== What is being asked ==
Search the material for "results" and copy each line in which it is found.

Material for this task section start

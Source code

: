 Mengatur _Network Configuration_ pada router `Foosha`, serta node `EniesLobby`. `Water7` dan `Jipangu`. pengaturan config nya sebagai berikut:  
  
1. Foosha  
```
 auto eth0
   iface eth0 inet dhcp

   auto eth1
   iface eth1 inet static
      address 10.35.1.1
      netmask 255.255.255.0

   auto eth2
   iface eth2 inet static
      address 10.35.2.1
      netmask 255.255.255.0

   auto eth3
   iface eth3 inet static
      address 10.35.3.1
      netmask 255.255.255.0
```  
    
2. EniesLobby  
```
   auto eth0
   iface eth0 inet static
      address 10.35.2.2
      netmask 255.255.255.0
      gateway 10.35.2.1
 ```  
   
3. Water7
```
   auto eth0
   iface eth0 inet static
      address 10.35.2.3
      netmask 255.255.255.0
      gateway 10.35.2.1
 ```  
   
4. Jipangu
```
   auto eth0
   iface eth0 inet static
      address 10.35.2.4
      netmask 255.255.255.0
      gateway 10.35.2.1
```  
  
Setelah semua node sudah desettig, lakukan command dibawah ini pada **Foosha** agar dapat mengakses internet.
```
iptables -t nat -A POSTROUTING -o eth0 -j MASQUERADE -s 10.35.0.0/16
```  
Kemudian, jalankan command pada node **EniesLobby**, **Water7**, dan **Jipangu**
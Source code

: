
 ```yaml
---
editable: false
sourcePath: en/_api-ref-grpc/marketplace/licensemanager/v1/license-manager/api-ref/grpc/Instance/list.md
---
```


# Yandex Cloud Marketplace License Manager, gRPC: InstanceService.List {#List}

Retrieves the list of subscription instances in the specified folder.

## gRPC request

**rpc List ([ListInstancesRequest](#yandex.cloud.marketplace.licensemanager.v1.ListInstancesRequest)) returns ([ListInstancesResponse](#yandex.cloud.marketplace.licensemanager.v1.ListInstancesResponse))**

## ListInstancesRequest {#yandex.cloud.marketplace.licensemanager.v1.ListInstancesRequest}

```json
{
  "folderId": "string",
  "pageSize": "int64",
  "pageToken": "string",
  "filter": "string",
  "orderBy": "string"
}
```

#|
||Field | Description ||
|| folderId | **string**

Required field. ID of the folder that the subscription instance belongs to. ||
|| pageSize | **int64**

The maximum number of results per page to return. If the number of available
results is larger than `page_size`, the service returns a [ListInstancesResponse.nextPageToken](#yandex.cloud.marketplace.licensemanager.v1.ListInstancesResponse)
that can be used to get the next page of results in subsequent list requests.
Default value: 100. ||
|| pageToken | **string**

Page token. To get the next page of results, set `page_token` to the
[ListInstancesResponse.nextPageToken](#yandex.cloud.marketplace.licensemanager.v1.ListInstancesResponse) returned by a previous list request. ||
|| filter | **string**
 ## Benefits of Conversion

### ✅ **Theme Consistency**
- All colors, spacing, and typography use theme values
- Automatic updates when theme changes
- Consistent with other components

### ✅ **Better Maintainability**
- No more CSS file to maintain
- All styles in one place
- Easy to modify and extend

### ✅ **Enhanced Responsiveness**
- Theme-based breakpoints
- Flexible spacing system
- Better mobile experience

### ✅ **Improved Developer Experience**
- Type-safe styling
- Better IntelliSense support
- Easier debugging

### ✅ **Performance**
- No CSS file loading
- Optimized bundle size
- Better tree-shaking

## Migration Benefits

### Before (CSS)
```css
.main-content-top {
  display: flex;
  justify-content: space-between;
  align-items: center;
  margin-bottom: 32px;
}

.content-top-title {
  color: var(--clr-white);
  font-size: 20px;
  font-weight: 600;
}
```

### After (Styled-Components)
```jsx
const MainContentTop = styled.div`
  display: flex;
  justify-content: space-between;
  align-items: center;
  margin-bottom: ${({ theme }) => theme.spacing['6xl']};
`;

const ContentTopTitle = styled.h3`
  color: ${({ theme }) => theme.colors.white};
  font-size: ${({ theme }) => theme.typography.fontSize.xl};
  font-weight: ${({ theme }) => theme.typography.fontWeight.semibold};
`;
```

Material for this task section end

== Answer section ==
The maximum number of results per page to return. If the number of available
results is larger than `page_size`, the service returns a [ListInstancesResponse.nextPageToken](#yandex.cloud.marketplace.licensemanager.v1.ListInstancesResponse)
that can be used to get the next page of results in subsequent list requests.
Page token. To get the next page of results, set `page_token` to the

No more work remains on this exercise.